(Stored data entries)
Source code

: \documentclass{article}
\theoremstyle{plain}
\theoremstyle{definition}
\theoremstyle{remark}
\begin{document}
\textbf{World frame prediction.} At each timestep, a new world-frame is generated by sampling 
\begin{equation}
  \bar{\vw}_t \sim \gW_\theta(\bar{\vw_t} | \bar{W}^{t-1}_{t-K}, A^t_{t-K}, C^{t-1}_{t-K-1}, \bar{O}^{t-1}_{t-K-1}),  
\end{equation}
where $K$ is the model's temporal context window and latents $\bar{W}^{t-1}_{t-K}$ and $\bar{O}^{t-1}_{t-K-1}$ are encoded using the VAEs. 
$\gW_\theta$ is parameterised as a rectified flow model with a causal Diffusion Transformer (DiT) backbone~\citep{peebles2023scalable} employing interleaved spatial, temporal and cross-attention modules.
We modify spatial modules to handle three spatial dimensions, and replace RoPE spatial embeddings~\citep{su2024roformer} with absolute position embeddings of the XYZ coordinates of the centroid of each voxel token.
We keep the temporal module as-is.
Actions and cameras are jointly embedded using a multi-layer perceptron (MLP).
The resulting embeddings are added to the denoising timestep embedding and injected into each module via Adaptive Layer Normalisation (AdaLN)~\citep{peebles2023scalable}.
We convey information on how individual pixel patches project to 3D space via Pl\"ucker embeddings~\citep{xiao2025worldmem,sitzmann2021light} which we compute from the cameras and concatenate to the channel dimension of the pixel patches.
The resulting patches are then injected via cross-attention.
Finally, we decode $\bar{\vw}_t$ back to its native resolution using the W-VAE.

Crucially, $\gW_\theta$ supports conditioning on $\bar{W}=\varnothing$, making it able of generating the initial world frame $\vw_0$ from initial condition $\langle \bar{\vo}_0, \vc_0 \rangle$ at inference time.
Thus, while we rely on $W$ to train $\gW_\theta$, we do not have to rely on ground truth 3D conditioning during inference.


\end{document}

* [WHAT TO DO]: Examine the entries and say how many of their lines hold the word "spatial". No other words should accompany the number.

* [TASK SOLUTION]: 2